After the dough is done, you're supposed to cover it and leave it for 30 minutes. So far, so good. The next step was to roll the dough into balls about the size of ping pong balls. Apparently I don't know what size ping pong balls are, because some of these were pretty small and they did not roll out to be very big tortillas at all. Looking at the step by step photos now from The Kitchn, I think theirs were much bigger. Next time. The rolling into a ball step was easy though.

Now for the hardest part - rolling out the tortillas. We didn't have a press or a rolling pin, so I was basically using my hands (and was too lazy to get a can of beans to use). (Reminded me a bit of rolling out the dough for the chocolate vegetable tarts, and no, we still hadn't gotten a rolling pin despite thinking then that we should.) The directions said it would be trickier to get them perfectly round without a press, but I didn't really care if they were round. I guess that's a good thing since most of them turned out looking like a shape I can only describe as Iceland.

A cooked the tortillas in a nonstick skillet (a couple of minutes per side) while I continued making the taco filling and rolling out (or more accurately, flattening) the remaining tortillas. As they finished, we put them on a plate under a wet towel to let them steam.
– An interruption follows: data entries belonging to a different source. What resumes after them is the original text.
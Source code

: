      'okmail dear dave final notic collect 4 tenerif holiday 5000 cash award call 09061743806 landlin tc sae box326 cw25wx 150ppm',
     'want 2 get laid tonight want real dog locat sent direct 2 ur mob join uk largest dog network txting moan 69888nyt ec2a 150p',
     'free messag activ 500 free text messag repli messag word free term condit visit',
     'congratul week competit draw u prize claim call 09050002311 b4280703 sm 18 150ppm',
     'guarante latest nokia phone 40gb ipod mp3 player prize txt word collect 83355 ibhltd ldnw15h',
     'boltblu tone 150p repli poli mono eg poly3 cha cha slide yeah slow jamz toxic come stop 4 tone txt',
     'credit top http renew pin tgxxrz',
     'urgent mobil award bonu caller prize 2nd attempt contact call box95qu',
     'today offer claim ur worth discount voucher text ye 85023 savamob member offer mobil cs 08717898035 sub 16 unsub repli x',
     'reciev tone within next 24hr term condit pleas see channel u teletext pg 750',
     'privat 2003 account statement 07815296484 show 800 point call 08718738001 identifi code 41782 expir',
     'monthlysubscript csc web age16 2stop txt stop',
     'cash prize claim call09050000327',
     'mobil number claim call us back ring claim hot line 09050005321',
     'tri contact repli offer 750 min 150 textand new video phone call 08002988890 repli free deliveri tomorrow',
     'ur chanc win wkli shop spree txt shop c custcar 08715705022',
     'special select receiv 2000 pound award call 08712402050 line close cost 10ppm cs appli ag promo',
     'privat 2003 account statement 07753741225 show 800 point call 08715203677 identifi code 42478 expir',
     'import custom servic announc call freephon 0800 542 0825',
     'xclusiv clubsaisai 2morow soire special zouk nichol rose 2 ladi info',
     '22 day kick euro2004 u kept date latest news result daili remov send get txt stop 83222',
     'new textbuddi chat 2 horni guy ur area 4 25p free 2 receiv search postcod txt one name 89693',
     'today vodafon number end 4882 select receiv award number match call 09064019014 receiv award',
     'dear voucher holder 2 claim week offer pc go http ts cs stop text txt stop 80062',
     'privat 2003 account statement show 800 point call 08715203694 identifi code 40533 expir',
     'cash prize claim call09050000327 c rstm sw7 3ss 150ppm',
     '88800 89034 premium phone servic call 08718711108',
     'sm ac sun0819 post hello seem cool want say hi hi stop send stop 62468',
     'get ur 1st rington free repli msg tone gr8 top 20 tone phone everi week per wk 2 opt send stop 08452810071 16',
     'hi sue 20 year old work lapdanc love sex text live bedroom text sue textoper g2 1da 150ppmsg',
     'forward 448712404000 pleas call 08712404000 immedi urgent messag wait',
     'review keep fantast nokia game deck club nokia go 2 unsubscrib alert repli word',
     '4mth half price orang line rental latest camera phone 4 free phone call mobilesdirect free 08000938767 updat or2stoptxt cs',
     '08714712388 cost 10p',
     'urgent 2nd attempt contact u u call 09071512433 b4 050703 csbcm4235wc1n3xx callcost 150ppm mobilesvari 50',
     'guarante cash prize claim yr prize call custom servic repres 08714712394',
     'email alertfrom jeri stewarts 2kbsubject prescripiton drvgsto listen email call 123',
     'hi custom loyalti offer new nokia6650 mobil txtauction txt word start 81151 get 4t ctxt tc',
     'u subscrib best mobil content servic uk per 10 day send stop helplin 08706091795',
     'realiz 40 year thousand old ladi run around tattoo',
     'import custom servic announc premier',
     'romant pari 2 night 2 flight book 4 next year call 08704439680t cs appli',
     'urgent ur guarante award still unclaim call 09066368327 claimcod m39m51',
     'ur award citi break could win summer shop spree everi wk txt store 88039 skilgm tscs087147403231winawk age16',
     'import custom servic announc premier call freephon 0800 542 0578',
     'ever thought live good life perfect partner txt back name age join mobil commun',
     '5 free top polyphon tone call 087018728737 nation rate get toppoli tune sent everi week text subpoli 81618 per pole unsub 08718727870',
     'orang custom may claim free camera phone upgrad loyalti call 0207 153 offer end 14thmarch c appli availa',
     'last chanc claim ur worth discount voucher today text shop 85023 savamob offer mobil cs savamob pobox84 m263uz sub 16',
They really didn't look like tortillas with all of their odd shapes.

The taco filling itself was pretty simple - 1 chopped onion, 1 package of Trader Joe's soy chorizo, and 1 can of Rotel. (As an aside, why do they sell cases of Rotel at Costco in North Carolina but not here?! We bought it there and drove it home during our road trip.) We've made this before without the Rotel, and sometimes with a potato added, and it's good every time. The soy chorizo has a pretty strong flavor, which A thought was muted a bit with the Rotel mixed in, but the Rotel added a lot of flavor of its own and also some spice from the chiles. We liked the filling a lot.

The tortillas were pretty small and didn't fit a whole lot of stuff. A's biggest issue with them was that they didn't really fold around the fillings like a tortilla should. I thought the tortillas sort of curled around the filling, but they also split apart more easily than they should have. They weren't great tortillas, but I guess they were okay for a first try. If I'm going to do this more, I think I'm going to need to get a rolling pin. So while they weren't a hugely successful experiment, they weren't a complete failure either, since they worked for what they needed to, they tasted fine, and for the most part, they didn't completely fall apart. I'm glad the challenge pushed me out of my comfort zone to at least try to do this, and hopefully next time will be better!

Monday, September 28, 2015

Week 36 - Signature Dishes

The Week 36 theme, signature dishes, was a bit difficult for me. I haven't been consistently cooking "from scratch" for that long, so I didn't think I really had a signature dish. The challenge, however, didn't require you to make your own signature dish, just a signature dish. After going through this list of signature dishes on Saveur, I decided on baked goat cheese with garden lettuces from Chez Panisse. A has made salad with goat cheese medallions before, but not the same way, so I thought I'd try that one out and find out why it was so special. Lucky for me, The Kitchn had published the recipe for the salad from the Chez Panisse Cafe Cookbook, so it was pretty easy to make that signature dish.

(Thinking about this in retrospect, I did make a sausage lentil soup the day after I made this challenge meal. I like to make it and didn't get it from a recipe, so maybe that's a signature dish? What makes something a signature dish and not just something you cook? Anyway, not the subject of this post.) 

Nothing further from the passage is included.